04/06/21
Lo político versus la política en América Latina y el Caribe
Por Wooldy Edson Louidor

Hay muchas semejanzas en las protestas en Colombia, Chile y Haití: desde cómo iniciaron, pasando por las razones por las que se han dado, hasta las mismas características de sus integrantes.

Nuestro subcontinente latinoamericano y caribeño ha sido, a lo largo de la historia, escena de un gran plexo de movimientos sociales, en los que distintas voces, cuerpos, cantos, llantos, instrumentos de música vienen haciendo irrupción e incluso erupción en las calles para articular demandas sociales, políticas, culturales y económicas de negros, indígenas, jóvenes, trabajadores, campesinos, mujeres, etc. Somos un subcontinente que siempre ha estado en movimiento socialmente, mientras que ideológicamente hemos estado en gran parte atascados en la disyuntiva: “derecha versus izquierda”.

En estos casi dos últimos años, en que la pandemia del coronavirus ha ido afectando cada vez más nuestra región, paradójicamente el confinamiento no ha impedido marchas, protestas, manifestaciones. Por ejemplo, ciudadanas y ciudadanos vienen tomando las calles, desde hace casi tres años en Haití (agosto de 2018), cerca de dos años en Chile (octubre de 2019) y menos de dos meses en Colombia (a finales de abril de 2021). Hay muchas semejanzas en estos tres movimientos: desde cómo iniciaron, pasando por las razones por las que se han dado, hasta las mismas características de sus integrantes.

En Haití todo empezó en agosto de 2018, cuando un grupo de jóvenes se reunieron masivamente delante del edificio de la Corte Superior de las Cuentas y del Tribunal Contencioso administrativo para exigir que se haga una auditoría sobre cómo se usaron los fondos del Petrocaribe. Las y los manifestantes denunciaron que varios ex presidentes haitianos y el actual jefe de Estado, Jovenel Moïse, habrían robado gran parte de estos fondos provenientes de ese Acuerdo con Venezuela, gracias al cual países miembros (como Haití) pudieron comprar el petróleo venezolano en condiciones preferenciales y ahorrar dinero para poder financiar proyectos sociales e inversiones estratégicas.
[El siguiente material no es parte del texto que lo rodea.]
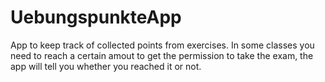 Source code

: # UebungspunkteApp
App to keep track of collected points from exercises. In some classes you need to reach a certain amout to get the permission to take the exam, the app will tell you whether you reached it or not.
Los “petrochallengers” han ido ganando adeptos, dentro y fuera de Haití, y se convierten hoy día en un gran movimiento social.

Un poco más de un año después en Chile, en octubre de 2019, unos estudiantes se manifestaron contra el alza en los precios del transporte público, tomando las estaciones de metro en la capital chilena. El 14 de octubre de este año, se convirtió este movimiento en un gran estallido social en esa capital.

Hace menos de dos meses, colombianas y colombianos se movilizaron contra el proyecto de reforma tributaria, presentado por el entonces ministro de Hacienda, Alberto Carrasquilla. Lo fuerte de la crisis empezó el 30 de abril con el imponente despliegue militar en Cali, foco principal de estas protestas que se han ido ampliando, intensificando e integrando más demandas sociales, a pesar de las contenciones.

En los tres países, el detonante coyuntural fue financiero o económico: el robo de los fondos públicos, el alza en los precios del transporte público y la intención gubernamental de recaudar 23 billones de pesos colombianos a costa de las y los ciudadanos, en particular, los de la clase media.

En los tres, las respuestas del Estado fueron represivas en contra de las y los manifestantes; represiones que, lejos de disuadir a éstos, provocaron que las protestas fueran ganando más fuerza y apoyo nacional.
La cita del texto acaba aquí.